● **Activity**: The answer must restate every entry exactly as it appears.

● **Records for this exercise**:
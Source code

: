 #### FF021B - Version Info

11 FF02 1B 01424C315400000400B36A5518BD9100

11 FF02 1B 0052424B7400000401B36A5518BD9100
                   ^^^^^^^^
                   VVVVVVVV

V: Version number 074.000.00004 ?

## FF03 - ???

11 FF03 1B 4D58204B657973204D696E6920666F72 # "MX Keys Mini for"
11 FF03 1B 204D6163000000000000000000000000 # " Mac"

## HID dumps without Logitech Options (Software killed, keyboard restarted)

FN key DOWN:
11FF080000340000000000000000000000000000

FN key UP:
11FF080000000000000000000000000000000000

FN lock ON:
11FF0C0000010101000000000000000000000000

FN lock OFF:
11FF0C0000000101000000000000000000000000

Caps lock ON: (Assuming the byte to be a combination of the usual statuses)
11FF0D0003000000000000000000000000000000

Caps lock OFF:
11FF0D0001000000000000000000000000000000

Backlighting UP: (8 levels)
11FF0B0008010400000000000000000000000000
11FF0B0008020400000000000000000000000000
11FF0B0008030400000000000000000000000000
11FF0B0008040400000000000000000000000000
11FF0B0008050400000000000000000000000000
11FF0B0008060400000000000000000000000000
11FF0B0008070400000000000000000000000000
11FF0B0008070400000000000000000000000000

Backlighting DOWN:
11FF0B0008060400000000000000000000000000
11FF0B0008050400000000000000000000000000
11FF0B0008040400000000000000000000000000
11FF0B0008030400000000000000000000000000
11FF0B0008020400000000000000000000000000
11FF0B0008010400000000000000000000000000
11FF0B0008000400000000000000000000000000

● **Result of this task**:
Source code

: #### FF021B - Version Info

11 FF02 1B 01424C315400000400B36A5518BD9100

11 FF02 1B 0052424B7400000401B36A5518BD9100
                   ^^^^^^^^
                   VVVVVVVV

V: Version number 074.000.00004 ?

## FF03 - ???

11 FF03 1B 4D58204B657973204D696E6920666F72 # "MX Keys Mini for"
11 FF03 1B 204D6163000000000000000000000000 # " Mac"

## HID dumps without Logitech Options (Software killed, keyboard restarted)

FN key DOWN:
11FF080000340000000000000000000000000000

FN key UP:
11FF080000000000000000000000000000000000

FN lock ON:
11FF0C0000010101000000000000000000000000

FN lock OFF:
11FF0C0000000101000000000000000000000000

Caps lock ON: (Assuming the byte to be a combination of the usual statuses)
11FF0D0003000000000000000000000000000000

Caps lock OFF:
11FF0D0001000000000000000000000000000000

Backlighting UP: (8 levels)
11FF0B0008010400000000000000000000000000
11FF0B0008020400000000000000000000000000
11FF0B0008030400000000000000000000000000
11FF0B0008040400000000000000000000000000
11FF0B0008050400000000000000000000000000
11FF0B0008060400000000000000000000000000
11FF0B0008070400000000000000000000000000
11FF0B0008070400000000000000000000000000

Backlighting DOWN:
11FF0B0008060400000000000000000000000000
11FF0B0008050400000000000000000000000000
11FF0B0008040400000000000000000000000000
11FF0B0008030400000000000000000000000000
11FF0B0008020400000000000000000000000000
11FF0B0008010400000000000000000000000000
11FF0B0008000400000000000000000000000000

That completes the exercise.